Visible to the public SaTC: CORE: Small: Hardening Systems Against Low-Rate DDoS AttacksConflict Detection Enabled

Project Details

Performance Period

Sep 01, 2018 - Aug 31, 2020

Institution(s)

University of Southern California

Award Number


Low-rate denial-of-service (LRD) attacks deny access to services by depleting some limited resource at the end host or a network device. This makes the device unable to process legitimate clients' traffic. LRD attacks are very challenging to detect and handle at the network level, since they are very low-rate. It makes the attack traffic a needle in a haystack of legitimate traffic. On the other hand, detecting LRD at the application would require changes to many applications, and would only be effective against specific attack variants. All online services are vulnerable to distributed denial-of-service (DDoS) attacks, and LRD attacks are especially challenging to handle today, because they can be launched from smaller botnets and at lower rates than flooding attacks. This project designs and builds an LRD defense, called Leader, which is application-agnostic and can handle both current and future attack variants with the same mechanism. Leader makes all online services robust against LRD attacks by helping the services smartly manage their resources and identify and neutralize misuse attempts. This in turn improves the security of the entire Internet, as well as the security of our critical infrastructure. Where full mitigation is not possible, the planned approach raises the bar for attackers, by forcing them to recruit large botnets. The project will generate lecture modules and practical exercises to be used in current courses and shared publicly.

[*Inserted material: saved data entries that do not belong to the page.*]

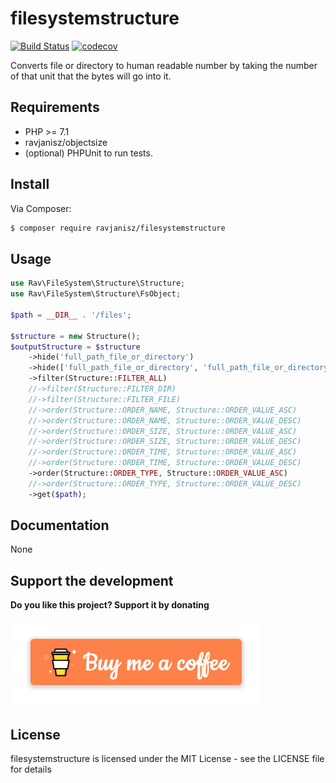 # filesystemstructure

[![Build Status](https://travis-ci.org/ravjanisz/filesystemstructure.svg?branch=master)](https://travis-ci.org/ravjanisz/filesystemstructure)
[![codecov](https://codecov.io/gh/ravjanisz/filesystemstructure/branch/master/graph/badge.svg)](https://codecov.io/gh/ravjanisz/filesystemstructure)

Converts file or directory to human readable number by taking the number of that unit that the bytes will go into it.

## Requirements

* PHP >= 7.1
* ravjanisz/objectsize
* (optional) PHPUnit to run tests.

## Install

Via Composer:

```bash
$ composer require ravjanisz/filesystemstructure
```
## Usage

```PHP
use Rav\FileSystem\Structure\Structure;
use Rav\FileSystem\Structure\FsObject;

$path = __DIR__ . '/files';

$structure = new Structure();
$outputStructure = $structure
    ->hide('full_path_file_or_directory')
    ->hide(['full_path_file_or_directory', 'full_path_file_or_directory'])
    ->filter(Structure::FILTER_ALL)
    //->filter(Structure::FILTER_DIR)
    //->filter(Structure::FILTER_FILE)
    //->order(Structure::ORDER_NAME, Structure::ORDER_VALUE_ASC)
    //->order(Structure::ORDER_NAME, Structure::ORDER_VALUE_DESC)
    //->order(Structure::ORDER_SIZE, Structure::ORDER_VALUE_ASC)
    //->order(Structure::ORDER_SIZE, Structure::ORDER_VALUE_DESC)
    //->order(Structure::ORDER_TIME, Structure::ORDER_VALUE_ASC)
    //->order(Structure::ORDER_TIME, Structure::ORDER_VALUE_DESC)
    ->order(Structure::ORDER_TYPE, Structure::ORDER_VALUE_ASC)
    //->order(Structure::ORDER_TYPE, Structure::ORDER_VALUE_DESC)
    ->get($path);
```

## Documentation

None

## Support the development

**Do you like this project? Support it by donating**

<a href="https://www.buymeacoffee.com/ravjanisz">

![alt Buy me a coffee](https://raw.githubusercontent.com/ravjanisz/filesystemstructure/master/docs/assets/bmc.png)

</a>

## License

filesystemstructure is licensed under the MIT License - see the LICENSE file for details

Leader defense builds profiles that describe how external requests, clients, applications and the entire device use system resources. These profiles, called "connection life stages" contain information about the type and the amount of the resource used, the order in which the use occurs and the time that each chunk of resource is being held. Leader compares instantaneous profiles to baseline profiles at connection, client, application and device level to detect denial of service and identify the resources being affected. Leader further uses connection life stages to perform anomaly detection, which is used for attack diagnostics and mitigation. In rare cases when the profiles do not show anomalous use of resources, or cannot attribute it to specific connections or clients, Leader resorts to offline binary analysis of affected applications. This analysis helps understand how code paths in the application use system resources, and identify possible code changes to increase robustness to LRD attacks. Leader's combination of system, network and application-level monitoring of the patterns of resource use, and the accounting of resource usage per each external service request, is a unique, novel feature. Leader defense is implemented as an operating system (OS) module, and thus protects the deploying device against all LRD attacks at the OS and the application level.